Saved entries
%%

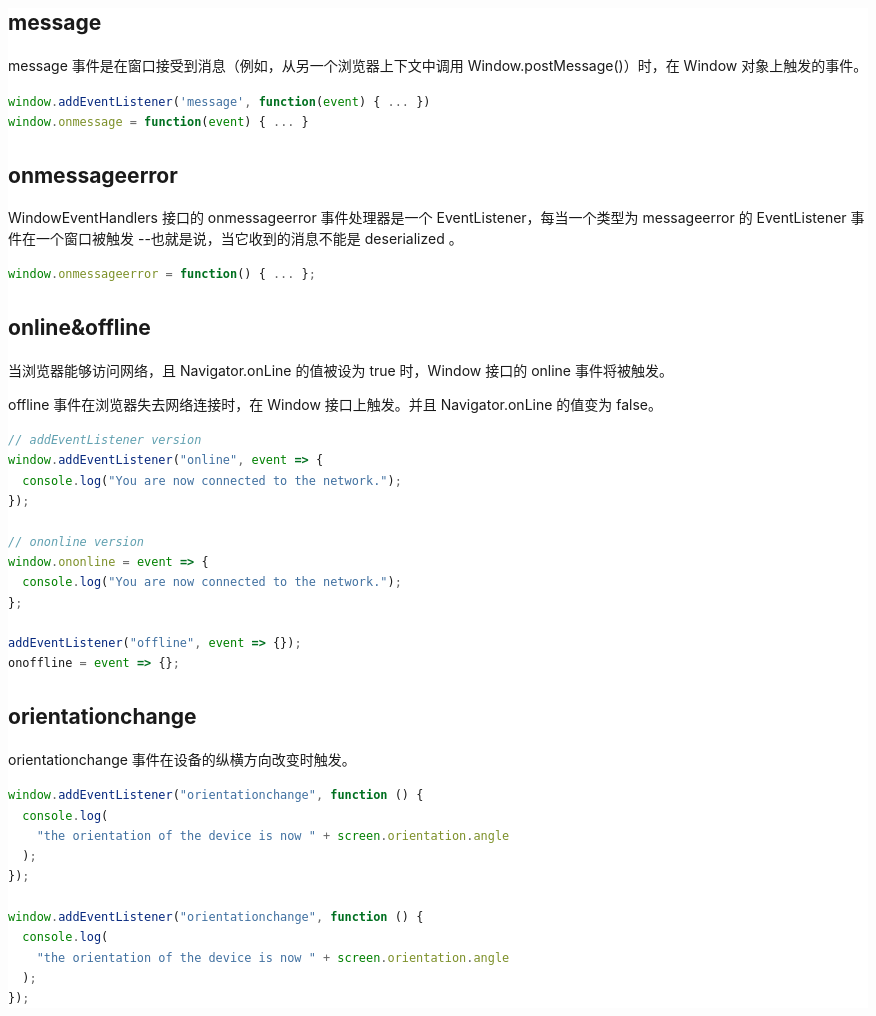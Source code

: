 ## message

message 事件是在窗口接受到消息（例如，从另一个浏览器上下文中调用 Window.postMessage()）时，在 Window 对象上触发的事件。

```js
window.addEventListener('message', function(event) { ... })
window.onmessage = function(event) { ... }
```

## onmessageerror

WindowEventHandlers 接口的 onmessageerror 事件处理器是一个 EventListener，每当一个类型为 messageerror 的 EventListener 事件在一个窗口被触发 --也就是说，当它收到的消息不能是 deserialized 。

```js
window.onmessageerror = function() { ... };
```

## online&offline

当浏览器能够访问网络，且 Navigator.onLine 的值被设为 true 时，Window 接口的 online 事件将被触发。

offline 事件在浏览器失去网络连接时，在 Window 接口上触发。并且 Navigator.onLine 的值变为 false。

```js
// addEventListener version
window.addEventListener("online", event => {
  console.log("You are now connected to the network.");
});

// ononline version
window.ononline = event => {
  console.log("You are now connected to the network.");
};

addEventListener("offline", event => {});
onoffline = event => {};
```

## orientationchange

orientationchange 事件在设备的纵横方向改变时触发。

```js
window.addEventListener("orientationchange", function () {
  console.log(
    "the orientation of the device is now " + screen.orientation.angle
  );
});

window.addEventListener("orientationchange", function () {
  console.log(
    "the orientation of the device is now " + screen.orientation.angle
  );
});
```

%%

* Exercise details
All the data above is to be transcribed exactly, with no pictures included.

* Written answer
Source code

: ## message

message 事件是在窗口接受到消息（例如，从另一个浏览器上下文中调用 Window.postMessage()）时，在 Window 对象上触发的事件。

```js
window.addEventListener('message', function(event) { ... })
window.onmessage = function(event) { ... }
```

## onmessageerror

WindowEventHandlers 接口的 onmessageerror 事件处理器是一个 EventListener，每当一个类型为 messageerror 的 EventListener 事件在一个窗口被触发 --也就是说，当它收到的消息不能是 deserialized 。

```js
window.onmessageerror = function() { ... };
```

## online&offline

当浏览器能够访问网络，且 Navigator.onLine 的值被设为 true 时，Window 接口的 online 事件将被触发。

offline 事件在浏览器失去网络连接时，在 Window 接口上触发。并且 Navigator.onLine 的值变为 false。

```js
// addEventListener version
window.addEventListener("online", event => {
  console.log("You are now connected to the network.");
});

// ononline version
window.ononline = event => {
  console.log("You are now connected to the network.");
};

addEventListener("offline", event => {});
onoffline = event => {};
```

## orientationchange

orientationchange 事件在设备的纵横方向改变时触发。

```js
window.addEventListener("orientationchange", function () {
  console.log(
    "the orientation of the device is now " + screen.orientation.angle
  );
});

window.addEventListener("orientationchange", function () {
  console.log(
    "the orientation of the device is now " + screen.orientation.angle
  );
});
```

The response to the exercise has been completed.